## ACTION ITEM
In the entries below, print exactly the lines from the first through the one with "the most important?", both included, and none of the pictures.

(Plain-text document sources)

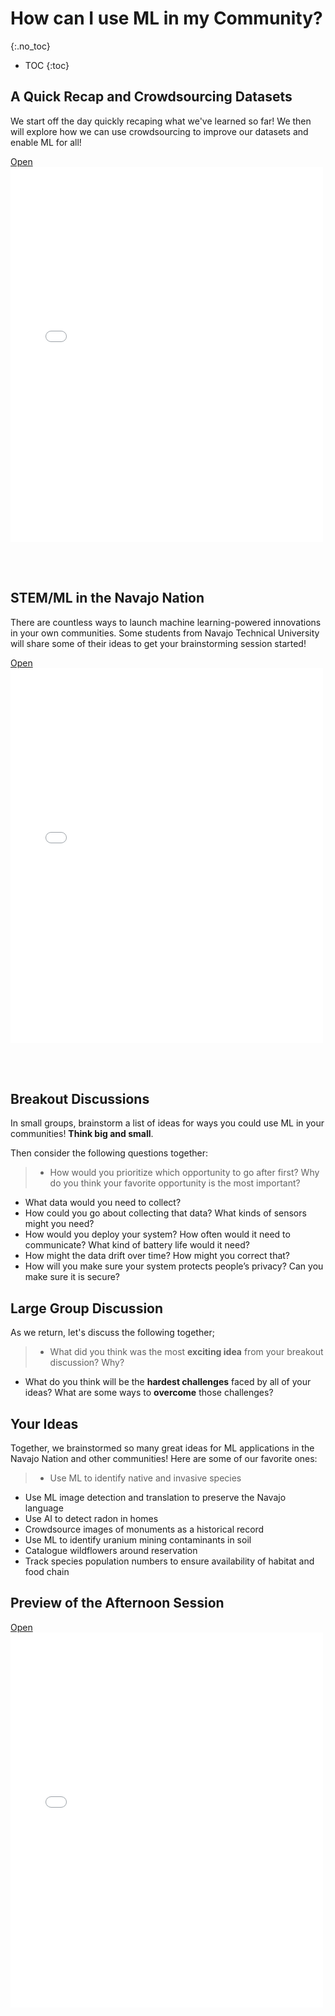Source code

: # How can I use ML in my Community?
{:.no_toc}

* TOC
{:toc}

## A Quick Recap and Crowdsourcing Datasets
We start off the day quickly recaping what we've learned so far! We then will explore how we can use crowdsourcing to improve our datasets and enable ML for all!

<a class="d-block mb-1 small text-end text-muted" href="{{'/schedule/3/community/commonVoice.pdf' | relative_url }}" target="_blank">
    Open
    <i class="fas fa-external-link-alt ms-1"></i>
</a>
<div class="border border-1 border-dark ratio ratio-85x110 mt-1">
    <iframe id="pdf-js-viewer" src="{{ site.baseurl }}/web/viewer.html?file={{'/schedule/3/community/commonVoice.pdf' | relative_url }}" title="webviewer" frameborder="0" width="500" height="600"></iframe>
</div>

<br><br>

## STEM/ML in the Navajo Nation
There are countless ways to launch machine learning-powered innovations in your own communities.  Some students from Navajo Technical University will share some of their ideas to get your brainstorming session started!

<a class="d-block mb-1 small text-end text-muted" href="{{'/schedule/3/community/ml.pdf' | relative_url }}" target="_blank">
    Open
    <i class="fas fa-external-link-alt ms-1"></i>
</a>
<div class="border border-1 border-dark ratio ratio-85x110 mt-1">
    <iframe id="pdf-js-viewer" src="{{ site.baseurl }}/web/viewer.html?file={{'/schedule/3/community/ml.pdf' | relative_url }}" title="webviewer" frameborder="0" width="500" height="600"></iframe>
</div>

<br><br>

## Breakout Discussions
<div class="message">
In small groups, brainstorm a list of ideas for ways you could use ML in your communities!  <b>Think big and small</b>.
</div>

Then consider the following questions together:
>+ How would you prioritize which opportunity to go after first? Why do you think your favorite opportunity is the most important?
+ What data would you need to collect?
+ How could you go about collecting that data? What kinds of sensors might you need?
+ How would you deploy your system? How often would it need to communicate? What kind of battery life would it need?
+ How might the data drift over time? How might you correct that?
+ How will you make sure your system protects people’s privacy? Can you make sure it is secure?

## Large Group Discussion
As we return, let's discuss the following together;
>+ What did you think was the most **exciting idea** from your breakout discussion? Why?
+ What do you think will be the **hardest challenges** faced by all of your ideas? What are some ways to **overcome** those challenges?

## Your Ideas
Together, we brainstormed so many great ideas for ML applications in the Navajo Nation and other communities!  Here are some of our favorite ones:

>- Use ML to identify native and invasive species
- Use ML image detection and translation to preserve the Navajo language
- Use AI to detect radon in homes
- Crowdsource images of monuments as a historical record
- Use ML to identify uranium mining contaminants in soil
- Catalogue wildflowers around reservation
- Track species population numbers to ensure availability of habitat and food chain

## Preview of the Afternoon Session

<a class="d-block mb-1 small text-end text-muted" href="{{'/schedule/3/community/preview.pdf' | relative_url }}" target="_blank">
    Open
    <i class="fas fa-external-link-alt ms-1"></i>
</a>
<div class="border border-1 border-dark ratio ratio-85x110 mt-1">
    <iframe id="pdf-js-viewer" src="{{ site.baseurl }}/web/viewer.html?file={{'/schedule/3/community/preview.pdf' | relative_url }}" title="webviewer" frameborder="0" width="500" height="600"></iframe>
</div>

<br><br>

## YOUR RESPONSE
Source code

: # How can I use ML in my Community?
{:.no_toc}

* TOC
{:toc}

## A Quick Recap and Crowdsourcing Datasets
We start off the day quickly recaping what we've learned so far! We then will explore how we can use crowdsourcing to improve our datasets and enable ML for all!

<a class="d-block mb-1 small text-end text-muted" href="{{'/schedule/3/community/commonVoice.pdf' | relative_url }}" target="_blank">
    Open
    <i class="fas fa-external-link-alt ms-1"></i>
</a>
<div class="border border-1 border-dark ratio ratio-85x110 mt-1">
    <iframe id="pdf-js-viewer" src="{{ site.baseurl }}/web/viewer.html?file={{'/schedule/3/community/commonVoice.pdf' | relative_url }}" title="webviewer" frameborder="0" width="500" height="600"></iframe>
</div>

<br><br>

## STEM/ML in the Navajo Nation
There are countless ways to launch machine learning-powered innovations in your own communities.  Some students from Navajo Technical University will share some of their ideas to get your brainstorming session started!

<a class="d-block mb-1 small text-end text-muted" href="{{'/schedule/3/community/ml.pdf' | relative_url }}" target="_blank">
    Open
    <i class="fas fa-external-link-alt ms-1"></i>
</a>
<div class="border border-1 border-dark ratio ratio-85x110 mt-1">
    <iframe id="pdf-js-viewer" src="{{ site.baseurl }}/web/viewer.html?file={{'/schedule/3/community/ml.pdf' | relative_url }}" title="webviewer" frameborder="0" width="500" height="600"></iframe>
</div>

<br><br>

## Breakout Discussions
<div class="message">
In small groups, brainstorm a list of ideas for ways you could use ML in your communities!  <b>Think big and small</b>.
</div>

Then consider the following questions together:
>+ How would you prioritize which opportunity to go after first? Why do you think your favorite opportunity is the most important?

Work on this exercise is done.